Single40'S diary

「40過ぎて独身で」と言ってる間にはや還暦のブログ

A氏の事情

どうでもよいのですが、某芸能人A氏が覚せい剤使用の疑いで逮捕拘留され、昨日、嫌疑不十分で不起訴となり釈放。
その理由を、警察は「尿検査の尿が本人のものと特定できなかったため」と発表したようで、そのとおりな報道があふれています。

尿は自宅で採取したようですが、自宅の狭いトイレで「被疑者以外の尿が混入する」わけがないのは、小学生が考えてもわかります。
でも、そのように発表するのは、警察が記者クラブでそう発表したからです。
はい、マスコミなんて、記者クラブ大本営発表をそのまま流せば足りる、お気楽な仕事ですね。

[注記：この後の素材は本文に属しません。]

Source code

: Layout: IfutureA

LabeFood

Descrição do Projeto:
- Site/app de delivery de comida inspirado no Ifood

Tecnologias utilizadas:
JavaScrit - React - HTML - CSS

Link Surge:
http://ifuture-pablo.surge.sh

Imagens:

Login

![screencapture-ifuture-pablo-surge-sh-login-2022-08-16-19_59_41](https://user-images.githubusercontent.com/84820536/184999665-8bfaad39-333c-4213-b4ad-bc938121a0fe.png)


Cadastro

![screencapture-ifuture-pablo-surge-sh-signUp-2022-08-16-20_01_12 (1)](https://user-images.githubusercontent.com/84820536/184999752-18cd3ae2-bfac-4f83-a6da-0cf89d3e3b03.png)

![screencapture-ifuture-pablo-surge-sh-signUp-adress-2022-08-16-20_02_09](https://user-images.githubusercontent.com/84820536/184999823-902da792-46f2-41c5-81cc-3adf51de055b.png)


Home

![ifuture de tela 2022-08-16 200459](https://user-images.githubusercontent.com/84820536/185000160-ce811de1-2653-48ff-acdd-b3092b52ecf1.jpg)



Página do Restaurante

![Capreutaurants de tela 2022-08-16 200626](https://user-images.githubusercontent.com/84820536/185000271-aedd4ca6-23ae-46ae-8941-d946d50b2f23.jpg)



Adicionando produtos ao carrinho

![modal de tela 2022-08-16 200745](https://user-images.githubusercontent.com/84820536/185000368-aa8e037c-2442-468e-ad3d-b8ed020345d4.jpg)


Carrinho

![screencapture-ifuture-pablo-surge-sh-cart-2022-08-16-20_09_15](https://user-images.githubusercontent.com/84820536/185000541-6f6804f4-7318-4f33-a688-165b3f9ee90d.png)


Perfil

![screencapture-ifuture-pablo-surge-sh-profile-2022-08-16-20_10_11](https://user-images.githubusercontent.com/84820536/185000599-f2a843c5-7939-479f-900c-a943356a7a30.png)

すこし考えますと、警察の発表は「そう検察に言われた」のに、違いありません。警察の不手際だから、検察としては起訴できない、と言われたわけでしょう。
「へいへい、わかりましたよ」
とぶんむくれて、そのまま発表したわけです。
「ええ、どうせ、うちが悪いんでしょ。ふん」

で、どうして検察が起訴できないか。
これは「実務法の問題」になります。
覚せい剤は、必ず「所持」と「使用」がセットで起訴されます。
法律的には、覚せい剤の使用の罪と、所持の罪は別です。「ですから、それぞれ単独に起訴し処罰できる」これは、司法試験なら○。でも、実務法ではバツです。
A氏の自宅からは、覚せい剤が見つからなかった。(警察が見つけられなかった)
すると、公判になった場合、弁護士は必ずこう主張します。
「A氏の尿検査の反応は、検査の手違いか、あるいは警察の捏造である。なぜなら、A氏の自宅から、覚せい剤はみつかっていないではないか。ないものを使うことは、誰にもできない」
検察としては、これは痛い。たしかに、ないものを使うことはできないのです。これだと、裁判長は「疑わしきは罰せず」の原則どおり、無罪を言い渡すでしょうね。
その上で、検察に苦言を呈するはずです。
「現物も見つからないのに、よく起訴したねえ」
下手をすると、公判維持も難しい。

つまり、実務法では、使用と所持はセットなのです。これが、司法試験と違うところですね。
ですから、A氏の自宅から覚せい剤が見つからなかった時点で、ある程度、不起訴の結末は見えたわけです。

で、ここからが深刻な話です。
つまり、私がここでるる述べたようなことは、現場の記者は百も承知だということです。
それでも、そんなことはおくびにも出さず、警察発表どおりを、ただ報道するのです。
よけいな事情を報道して、記者クラブから出入り禁止でもくらった日には、楽してネタにありつけなくなります。
それが嫌なのですね。

この程度のマスコミだってこと。それが、一番深刻な問題なんですなあ。